Her hooves are evolving.  In fact they are evolving to the point that I may have to go down a boot size in the wides, or may eventually not even need the wides once all the flare is worked out.  She still flares slightly at the heels, and she does not have a good heel first landing on her hoof falls, moving rather flat footed.  She continues to be very sensitive on rock, though is handling it better than six weeks ago.  I can't forsee her having the rock crunching hooves that Phebes had anytime soon, and perhaps no time ever.  Once we get into hoof boots, it should liberate us to ride some miles, some REAL miles.  But she did 21 miles this weekend, which is a step-up even if we have no speed what-so-ever.


  1. I think a lot of them get a sore back when they start working harder more often. Their movement and their fitness is reflected in their back.
    When I have a horse that is just muscle sore - not a saddle fit issue - I give them a little spa treatment. Dissolve Epsom salts in HOT water. Soak a plain old towel in the water. Wring out well so that it it not dripping. Lay it over the sore part of the back, cover with a sheet to hold in the heat. It will stay warm for about 15 minutes and the Epsom salts act as a muscle relaxer.
    Rinse and repeat as long as you can talk the horse into standing still.

  2. Remember, skin issues on back pain usually react to slight touch, but not bad when you push with pressure with the palms of your hand.

    Muscle reacts to pushing, but not normally the "soft" touch".

    If skin, consider she had too much heat build up and her back got scalded. Or, friction rub.

  3. tx,

    That is helpful. It is soft touch and the brush that is bothering her. The skin looks pink and a little "ruffled" right under where my seat bones would be. Can they get friction rubs early on? Then toughen up? She is a very thin skinned horse. She does want to build a lot of heat under the saddle pad, and she's also a heavy sweating horse (yeah, another one).
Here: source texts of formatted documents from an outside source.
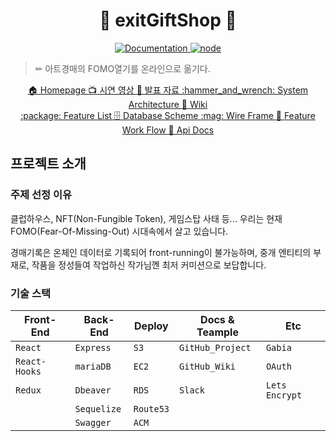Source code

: <h1 align="center">🎁 exitGiftShop 🎁</h1>
<p align="center">
  <a href="https://github.com/connect-foundation/2019-16/wiki" target="_blank">
    <img alt="Documentation" src="https://img.shields.io/badge/documentation-yes-brightgreen.svg" />
  </a>
  <a href="https://github.com/connect-foundation/2019-16/wiki" target="_blank">
    <img alt="node" src="https://img.shields.io/badge/node-14.16.0-brightgreen" />
  </a>
</p>


> ✏ 아트경매의 FOMO열기를 온라인으로 옮기다.
  <p align="center">
    <a target="blank" href="https://www.exitgift.shop">🏠 Homepage   </a>
    <a target="blank" href="https://youtu.be/uBEj5ZkDewI">📺  시연 영상   </a>
    <a target="blank" href="https://www.miricanvas.com/v/1b33h1">📗 발표 자료   </a>
    <a target="blank" href="https://github.com/codestates/exitGiftShop-client/wiki/System-Architecture">:hammer_and_wrench: System Architecture   </a>
    <a target="blank" href="https://github.com/codestates/exitGiftShop-client/wiki">📖 Wiki   </a>
    <br />
    <a target="blank" href="https://github.com/codestates/exitGiftShop-client/wiki/Feature-List">:package: Feature List   </a>
    <a target="blank" href="https://github.com/codestates/exitGiftShop-client/wiki/Database-Scheme">🗄 Database Scheme   </a>
    <a target="blank" href="https://github.com/codestates/exitGiftShop-client/wiki/Wire-Frame">:mag: Wire Frame   </a>
    <a target="blank" href="https://github.com/codestates/exitGiftShop-client/wiki/Work-Flow">🌈  Feature Work Flow   </a>
    <a target="blank" href="https://back.exitgift.shop:4000/docs/">📘 Api Docs</a>
    
  </p>

## 프로젝트 소개

### 주제 선정 이유

클럽하우스, NFT(Non-Fungible Token), 게임스탑 사태 등...
우리는 현재 FOMO(Fear-Of-Missing-Out) 시대속에서 살고 있습니다.

경매기록은 온체인 데이터로 기록되어 front-running이 불가능하며,
중개 엔티티의 부재로, 작품을 정성들여 작업하신 작가님껜 최저 커미션으로 보답합니다.

### 기술 스택

| Front-End        | Back-End    | Deploy       | Docs & Teample  | Etc            |
| ---------------- | ----------- | ------------ | --------------- | -------------- |
| `React`          | `Express`   | `S3`         | `GitHub_Project`| `Gabia`        |
| `React-Hooks`    | `mariaDB`   | `EC2`        | `GitHub_Wiki`   | `OAuth`        |
| `Redux`          | `Dbeaver`   | `RDS`        | `Slack`         | `Lets Encrypt` |
|                  | `Sequelize` | `Route53`    |                 |                |
|                  | `Swagger`   | `ACM`        |                 |                |

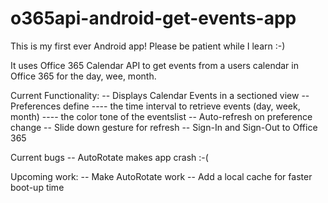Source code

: # o365api-android-get-events-app
This is my first ever Android app! Please be patient while I learn :-)

It uses Office 365 Calendar API to get events from a users calendar in Office 365 for the day, wee, month.

Current Functionality:
-- Displays Calendar Events in a sectioned view
-- Preferences define 
---- the time interval to retrieve events (day, week, month)
---- the color tone of the eventslist
-- Auto-refresh on preference change
-- Slide down gesture for refresh
-- Sign-In and Sign-Out to Office 365

Current bugs
-- AutoRotate makes app crash :-(

Upcoming work:
-- Make AutoRotate work
-- Add a local cache for faster boot-up time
Puddin' used to get sensitive when I first started riding her, but over time it seemed like she hardened up and was less sensitive.
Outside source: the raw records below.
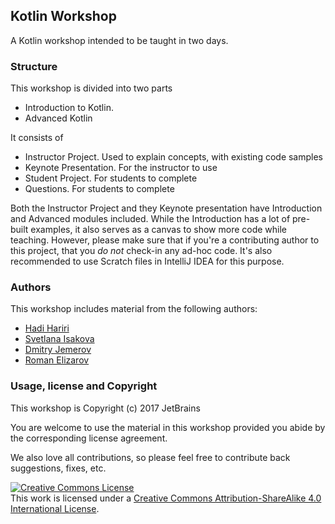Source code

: ## Kotlin Workshop

A Kotlin workshop intended to be taught in two days. 

### Structure

This workshop is divided into two parts

* Introduction to Kotlin.
* Advanced Kotlin

It consists of 

* Instructor Project. Used to explain concepts, with existing code samples
* Keynote Presentation. For the instructor to use 
* Student Project. For students to complete
* Questions. For students to complete


Both the Instructor Project and they Keynote presentation have Introduction and Advanced modules included. While the Introduction 
has a lot of pre-built examples, it also serves as a canvas to show more code while teaching. However, please make sure that if you're 
a contributing author to this project, that you *do not* check-in any ad-hoc code. It's also recommended to use Scratch files in IntelliJ IDEA
for this purpose.

### Authors

This workshop includes material from the following authors:

* [Hadi Hariri](https://github.com/hhariri)
* [Svetlana Isakova](https://github.com/svtk)
* [Dmitry Jemerov](https://github.com/yole)
* [Roman Elizarov](https://gitub.com/elizarov)

### Usage, license and Copyright

This workshop is Copyright (c) 2017 JetBrains

You are welcome to use the material in this workshop provided you abide by the corresponding license agreement. 

We also love all contributions, so please feel free to contribute back suggestions, fixes, etc.

<a rel="license" href="http://creativecommons.org/licenses/by-sa/4.0/"><img alt="Creative Commons License" style="border-width:0" src="https://i.creativecommons.org/l/by-sa/4.0/88x31.png" /></a><br />This work is licensed under a <a rel="license" href="http://creativecommons.org/licenses/by-sa/4.0/">Creative Commons Attribution-ShareAlike 4.0 International License</a>.


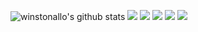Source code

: ![winstonallo's github stats](https://github-readme-stats.vercel.app/api?username=winstonallo&show_icons=true&theme=merko)
![](https://github-profile-summary-cards.vercel.app/api/cards/profile-details?username=winstonallo&theme=github)
![](https://github-profile-summary-cards.vercel.app/api/cards/repos-per-language?username=winstonallo&theme=github)
![](https://github-profile-summary-cards.vercel.app/api/cards/most-commit-language?username=winstonallo&theme=github)
![](https://github-profile-summary-cards.vercel.app/api/cards/stats?username=winstonallo&theme=github)
![](https://github-profile-summary-cards.vercel.app/api/cards/productive-time?username=winstonallo&theme=github)

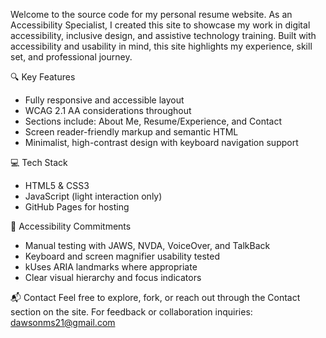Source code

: Welcome to the source code for my personal resume website. As an Accessibility Specialist, I created this site to showcase my work in digital accessibility, inclusive design, and assistive technology training. Built with accessibility and usability in mind, this site highlights my experience, skill set, and professional journey.

🔍 Key Features
<ul>
<li>Fully responsive and accessible layout</li>
<li>WCAG 2.1 AA considerations throughout</li>
<li>Sections include: About Me, Resume/Experience, and Contact</li>
<li>Screen reader-friendly markup and semantic HTML</li>
<li>Minimalist, high-contrast design with keyboard navigation support</li>
</ul>

💻 Tech Stack
<ul>
  <li>HTML5 & CSS3</li>
  <li>JavaScript (light interaction only)</li> 
  <li>GitHub Pages for hosting</li> 
</ul>

📎 Accessibility Commitments
<ul>
  <li>Manual testing with JAWS, NVDA, VoiceOver, and TalkBack</li> 
  <li>Keyboard and screen magnifier usability tested</li>
  <li>kUses ARIA landmarks where appropriate</li>
  <li>Clear visual hierarchy and focus indicators</li>
</ul>

📬 Contact
Feel free to explore, fork, or reach out through the Contact section on the site.
For feedback or collaboration inquiries: dawsonms21@gmail.com

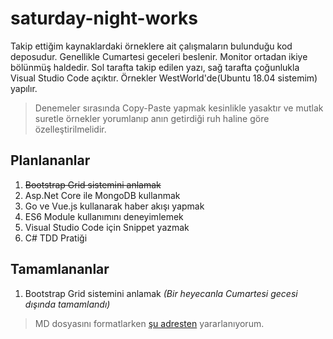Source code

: # saturday-night-works
Takip ettiğim kaynaklardaki örneklere ait çalışmaların bulunduğu kod deposudur. Genellikle Cumartesi geceleri beslenir. Monitor ortadan ikiye bölünmüş haldedir. Sol tarafta takip edilen yazı, sağ tarafta çoğunlukla Visual Studio Code açıktır. Örnekler WestWorld'de(Ubuntu 18.04 sistemim) yapılır. 

> Denemeler sırasında Copy-Paste yapmak kesinlikle yasaktır ve mutlak suretle örnekler yorumlanıp anın getirdiği ruh haline göre özelleştirilmelidir.

## Planlananlar

1. ~~Bootstrap Grid sistemini anlamak~~
2. Asp.Net Core ile MongoDB kullanmak
3. Go ve Vue.js kullanarak haber akışı yapmak
4. ES6 Module kullanımını deneyimlemek
5. Visual Studio Code için Snippet yazmak
6. C# TDD Pratiği

## Tamamlananlar

1. Bootstrap Grid sistemini anlamak _(Bir heyecanla Cumartesi gecesi dışında tamamlandı)_

> MD dosyasını formatlarken [şu adresten](https://github.com/adam-p/markdown-here/wiki/Markdown-Cheatsheet) yararlanıyorum.
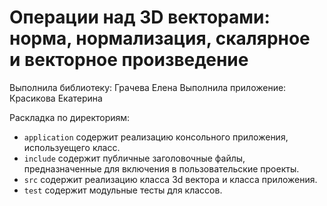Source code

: # Операции над 3D векторами: норма, нормализация, скалярное и векторное произведение

Выполнила библиотеку: Грачева Елена
Выполнила приложение: Красикова Екатерина

Раскладка по директориям:

  - `application` содержит реализацию консольного приложения, используещего
    класс.
  - `include` содержит публичные заголовочные файлы, предназначенные для
    включения в пользовательские проекты.
  - `src` содержит реализацию класса 3d вектора и класса приложения.
  - `test` содержит модульные тесты для классов.

<!-- - `docs` содержит документацию на класс. -->
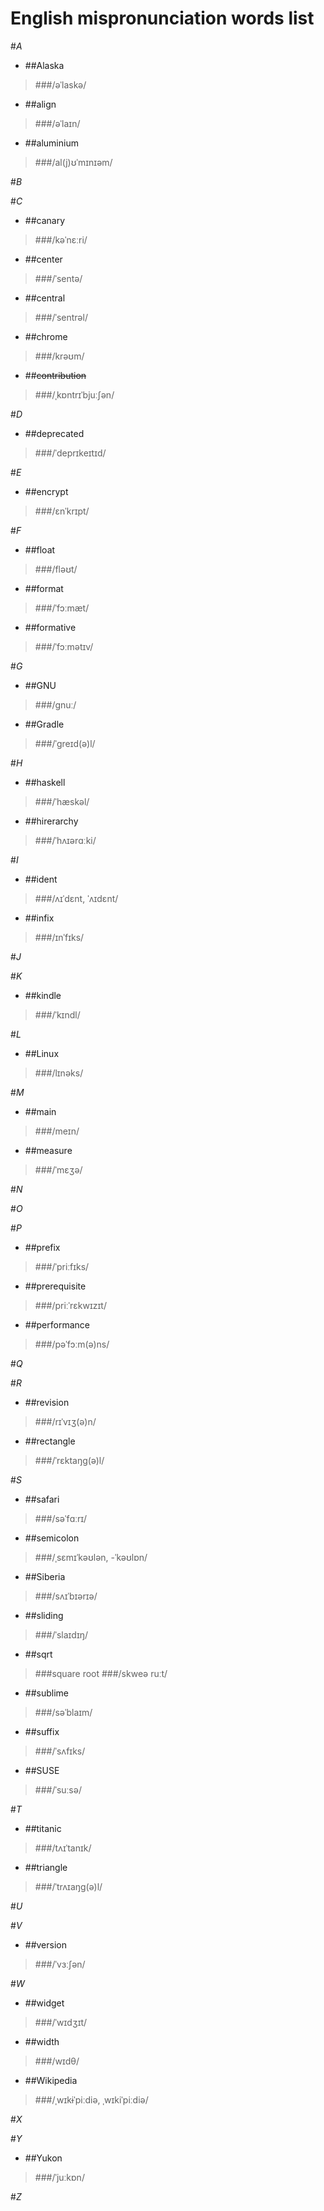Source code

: English mispronunciation words list
===

#*A*
* ##Alaska
>###/əˈlaskə/
* ##align
>###/əˈlaɪn/
* ##aluminium
>###/al(j)ʊˈmɪnɪəm/

#*B*

#*C*
* ##canary
>###/kəˈnɛːri/
* ##center
>###/ˈsentə/
* ##central
>###/ˈsentrəl/
* ##chrome
>###/krəʊm/
* ##~~contribution~~
>###/ˌkɒntrɪˈbjuːʃən/

#*D*
* ##deprecated
>###/ˈdeprɪkeɪtɪd/

#*E*
* ##encrypt
>###/ɛnˈkrɪpt/

#*F*
* ##float
>###/fləʊt/
* ##format
>###/ˈfɔːmæt/
* ##formative
>###/ˈfɔːmətɪv/

#*G*
* ##GNU
>###/ɡnuː/
* ##Gradle
>###/ˈgreɪd(ə)l/

#*H*
* ##haskell
>###/ˈhæskəl/
* ##hirerarchy
>###/ˈhʌɪərɑːki/

#*I*
* ##ident
> ###/ʌɪˈdɛnt, ˈʌɪdɛnt/
* ##infix
>###/ɪnˈfɪks/

#*J*

#*K* 
* ##kindle
>###/ˈkɪndl/

#*L*
* ##Linux
>###/lɪnəks/

#*M*
* ##main
>###/meɪn/
* ##measure
>###/ˈmɛʒə/

#*N*

#*O*

#*P*
* ##prefix
>###/ˈpriːfɪks/
* ##prerequisite
>###/priːˈrɛkwɪzɪt/
* ##performance
>###/pəˈfɔːm(ə)ns/

#*Q*

#*R*
* ##revision
>###/rɪˈvɪʒ(ə)n/
* ##rectangle
>###/ˈrɛktaŋg(ə)l/

#*S*
* ##safari
>###/səˈfɑːrɪ/
* ##semicolon
>###/ˌsɛmɪˈkəʊlən, -ˈkəʊlɒn/
* ##Siberia
>###/sʌɪˈbɪərɪə/
* ##sliding
>###/ˈslaɪdɪŋ/
* ##sqrt
>###square root
>###/skweə ruːt/
* ##sublime
>###/səˈblaɪm/
* ##suffix
>###/ˈsʌfɪks/
* ##SUSE
>###/ˈsuːsə/

#*T*
* ##titanic
>###/tʌɪˈtanɪk/
* ##triangle
>###/ˈtrʌɪaŋg(ə)l/

#*U*

#*V*
* ##version
>###/ˈvɜːʃən/

#*W*
* ##widget
>###/ˈwɪdʒɪt/
* ##width
>###/wɪdθ/
* ##Wikipedia
>###/ˌwɪkɨˈpiːdiə, ˌwɪkiˈpiːdiə/

#*X*

#*Y*
* ##Yukon
>###/ˈjuːkɒn/

#*Z*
    Next time out I'm going to switch off to the old Skito that has the blended bottom and see if it is cooler for her than the wool one. I can also put two sets of pads in it if I have to and thicken it up. Not sure if it is a friction issue or the heat. :/

    But definitely not sore muscle.

  4. Now that I've pondered a few minutes, scalded is what it looks like. So how to get that heat to vent?


  5. How about a Dixie Midnight Pad?